DATA UNDER STUDY START
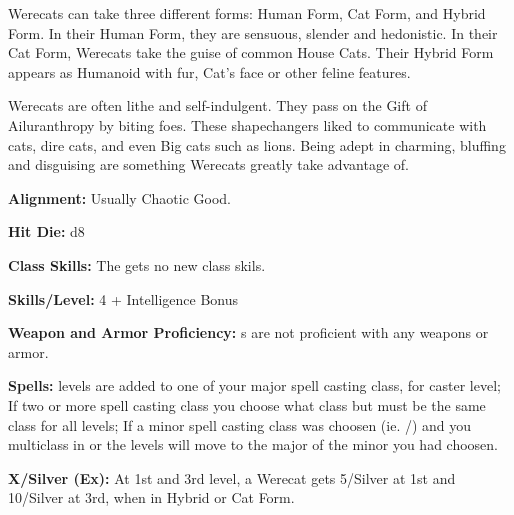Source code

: 
Werecats can take three different forms: Human Form, Cat Form, and Hybrid Form. In their Human Form, they are sensuous, slender and hedonistic. In their Cat Form, Werecats take the guise of common House Cats. Their Hybrid Form appears as Humanoid with fur, Cat's face or other feline features.

Werecats are often lithe and self-indulgent. They pass on the Gift of Ailuranthropy by biting foes. These shapechangers liked to communicate with cats, dire cats, and even Big cats such as lions. Being adept in charming, bluffing and disguising are something Werecats greatly take advantage of.

\textbf{Alignment:} Usually Chaotic Good.

\textbf{Hit Die:} d8

\textbf{Class Skills:} The \currentclassname{} gets no new class skils.

\textbf{Skills/Level:} 4 + Intelligence Bonus

\modebab{}
\poorfor{}
\goodref{}
\poorwil{}

\begin{classtable}
\end{classtable}

\classfeatures

\textbf{Weapon and Armor Proficiency:} \currentclassname{}s are not proficient with any weapons or armor.

\textbf{Spells:} \currentclassname{} levels are added to one of your major spell casting class, for caster level; If two or more spell casting class you choose what class but must be the same class for all \currentclassname{} levels; If a minor spell casting class was choosen (ie. /) and you multiclass in  or  the \currentclassname{} levels will move to the major of the minor you had choosen.

\textbf{ X/Silver (Ex):} At 1st and 3rd level, a Werecat gets  5/Silver at 1st and 10/Silver at 3rd, when in Hybrid or Cat Form.

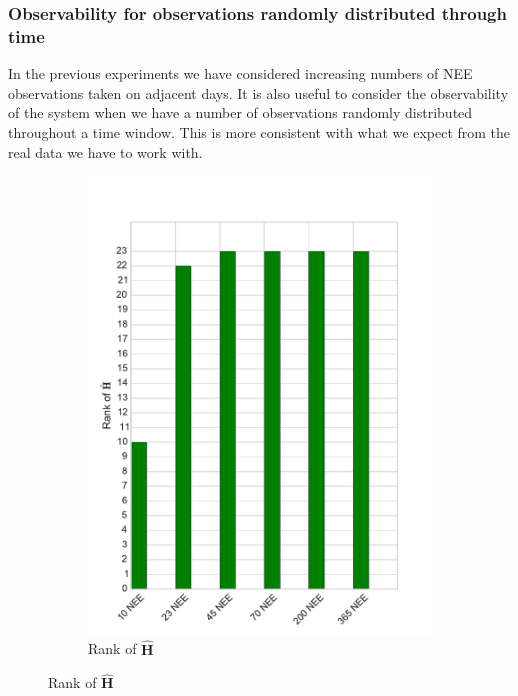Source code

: \subsubsection{Observability for observations randomly distributed through time}

In the previous experiments we have considered increasing numbers of NEE observations taken on adjacent days. It is also useful to consider the observability of the system when we have a number of observations randomly distributed throughout a time window. This is more consistent with what we expect from the real data we have to work with.  

\begin{figure}[ht]
    \centering
    \begin{subfigure}[b]{0.4\textwidth}
        \includegraphics[width=\textwidth]{chapter/chapter5/dalec2_obsrankwind.pdf}
        \caption{Rank of $\hat{\textbf{H}}$}
        \label{chap5:fig:D2_observailityrankwind}
    \end{subfigure}

\end{figure}
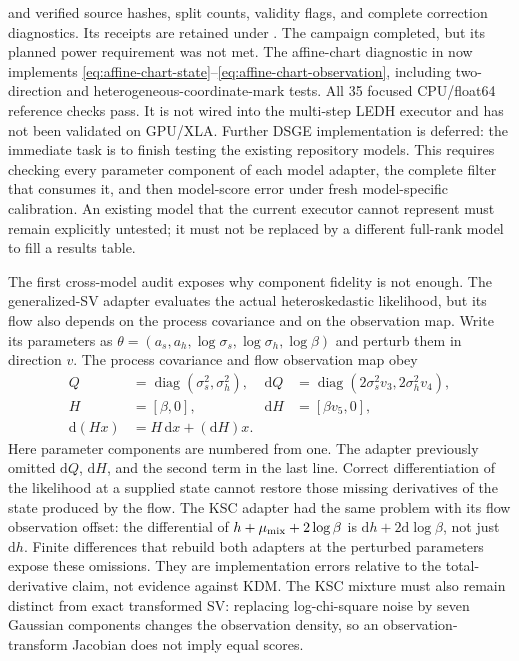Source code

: \documentclass[11pt]{article}
\newcommand{\dd}{\mathrm{d}}
\begin{document}
and verified source hashes, split counts, validity flags, and complete
correction diagnostics.  Its receipts are retained under
.
The campaign completed, but its planned power requirement was not met.  The
affine-chart diagnostic in
now implements \eqref{eq:affine-chart-state}--\eqref{eq:affine-chart-observation},
including two-direction and heterogeneous-coordinate-mark tests.  All 35
focused CPU/float64 reference checks pass.  It is not wired into the
multi-step LEDH executor and has not been validated on GPU/XLA.  Further DSGE
implementation is deferred: the immediate task is to finish testing the
existing repository models.  This requires checking every parameter component
of each model adapter, the complete filter that consumes it, and then
model-score error under fresh model-specific calibration.  An existing model
that the current executor cannot represent must remain explicitly untested;
it must not be replaced by a different full-rank model to fill a results table.

The first cross-model audit exposes why component fidelity is not enough.
The generalized-SV adapter evaluates the actual heteroskedastic likelihood,
but its flow also depends on the process covariance and on the observation
map.  Write its parameters as
$\theta=(a_s,a_h,\log\sigma_s,\log\sigma_h,\log\beta)$ and perturb them in
direction $v$.  The process covariance and flow observation map obey
\begin{align}
 Q&=\operatorname{diag}(\sigma_s^2,\sigma_h^2),
 &\dd Q&=\operatorname{diag}(2\sigma_s^2v_3,2\sigma_h^2v_4),\\
 H&=[\beta,0], &\dd H&=[\beta v_5,0],\\
 \dd(Hx)&=H\,\dd x+(\dd H)x.
 \label{eq:repository-gsv-flow-tangent}
\end{align}
Here parameter components are numbered from one.  The adapter previously
omitted $\dd Q$, $\dd H$, and the second term in the last line.  Correct
differentiation of the likelihood at a supplied state cannot restore those
missing derivatives of the state produced by the flow.  The KSC adapter had
the same problem with its flow observation offset: the differential of
$h+\mu_{\rm mix}+2\log\beta$ is $\dd h+2\dd\log\beta$, not just $\dd h$.
Finite differences that rebuild both adapters at the perturbed parameters
expose these omissions.  They are implementation errors relative to the
total-derivative claim, not evidence against KDM.  The KSC mixture must also
remain distinct from exact transformed SV: replacing log-chi-square noise by
seven Gaussian components changes the observation density, so an
observation-transform Jacobian does not imply equal scores.
\end{document}
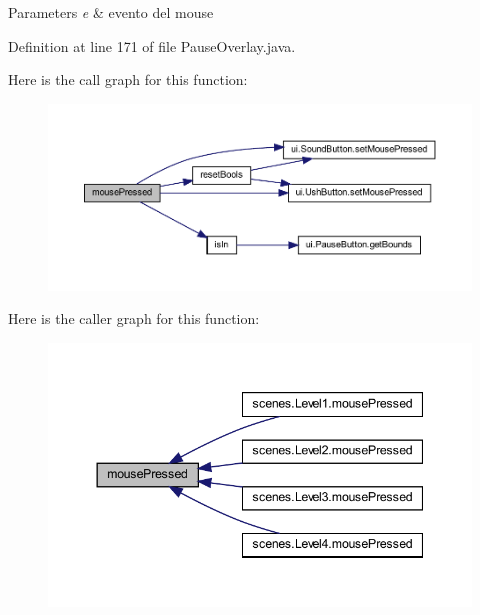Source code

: \begin{DoxyParams}{Parameters}
{\em e} & evento del mouse \\
\hline
\end{DoxyParams}


Definition at line 171 of file Pause\+Overlay.\+java.

Here is the call graph for this function\+:\nopagebreak
\begin{figure}[H]
\begin{center}
\leavevmode
\includegraphics[width=350pt]{classui_1_1_pause_overlay_aed82e1ce3dd3cf283d508c3ba3be70ef_cgraph}
\end{center}
\end{figure}
Here is the caller graph for this function\+:\nopagebreak
\begin{figure}[H]
\begin{center}
\leavevmode
\includegraphics[width=344pt]{classui_1_1_pause_overlay_aed82e1ce3dd3cf283d508c3ba3be70ef_icgraph}
\end{center}
\end{figure}
\mbox{\label{classui_1_1_pause_overlay_a87a07291794e15052db67f945d90853e}}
DATA UNDER STUDY END
### REQUIRED WORK
Repeat the lines exactly as they stand, from the opening line of the data through the line with "Werecats can take". Pictures stay out of the copy.

### RESULT OF THE EXERCISE
Source code

: 
Werecats can take three different forms: Human Form, Cat Form, and Hybrid Form. In their Human Form, they are sensuous, slender and hedonistic. In their Cat Form, Werecats take the guise of common House Cats. Their Hybrid Form appears as Humanoid with fur, Cat's face or other feline features.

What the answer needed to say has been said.